An embodiment of the invention improves upon the International Telecommunication Union's ITU-T G.729 Annex B comfort noise generation algorithm by reducing the computational complexity of the comfort noise generation algorithm. The computational complexity is reduced by reusing pre-computed random Gaussian noise samples for each non active voice frame versus calculating new random Gaussian noise samples for each non active voice frame as described by Annex B.

Description

FIELD
Embodiments of the invention relate to speech compression in telecommunication applications, and more specifically to generating comfort noise to replace silent intervals between spoken words during Internet or multimedia communications.
BACKGROUND
Despite the proliferation of alternative modes of communication, verbal communication is often the preferred method for exchanging information. In particular, telephonic communication has enabled speaking and listening between two parties to span the globe. The intersection of current digital and Internet technology and voice communication, however, is not without challenges.
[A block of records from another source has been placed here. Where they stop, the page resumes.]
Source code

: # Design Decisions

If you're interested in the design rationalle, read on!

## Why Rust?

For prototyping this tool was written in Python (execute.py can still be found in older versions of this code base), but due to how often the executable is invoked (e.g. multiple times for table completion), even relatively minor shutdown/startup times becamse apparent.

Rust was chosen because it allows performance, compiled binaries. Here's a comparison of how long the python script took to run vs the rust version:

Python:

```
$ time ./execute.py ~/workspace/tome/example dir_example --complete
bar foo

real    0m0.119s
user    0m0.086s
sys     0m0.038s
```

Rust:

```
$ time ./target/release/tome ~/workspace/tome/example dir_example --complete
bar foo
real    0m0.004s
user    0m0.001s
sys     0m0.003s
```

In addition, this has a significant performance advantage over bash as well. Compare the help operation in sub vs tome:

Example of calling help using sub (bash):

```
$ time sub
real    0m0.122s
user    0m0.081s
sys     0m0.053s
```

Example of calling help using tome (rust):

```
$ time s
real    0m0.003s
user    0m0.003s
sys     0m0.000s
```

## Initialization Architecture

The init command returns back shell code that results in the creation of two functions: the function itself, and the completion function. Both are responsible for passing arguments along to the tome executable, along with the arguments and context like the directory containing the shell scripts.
One such challenge is efficiently utilizing available bandwidth. Digital communication systems necessarily require converting analog voice or audio signals to digital signals. The digital signals in turn occupy bandwidth as they navigate to their destination. Maximizing bandwidth, and the efficient utilization thereof, are omnipresent concerns for Internet and multimedia communications.
Another challenge is creating a communication environment with which the users are familiar and comfortable. The benchmark for voice and noise communication is the telephone. Telephonic communication is rich with sounds, inflections, nuances, and other characteristics of verbal communication. The extra features available to verbal communication add context to the communication and should be preserved in Internet or multimedia communication applications. Further, the connection is always open in the sense that during of the telephone call, each call participant can generally hear what is happening on the other end. Unfortunately, transmitting silence, or background noise without any accompanying voice, is an inefficient bandwidth use for most communication applications.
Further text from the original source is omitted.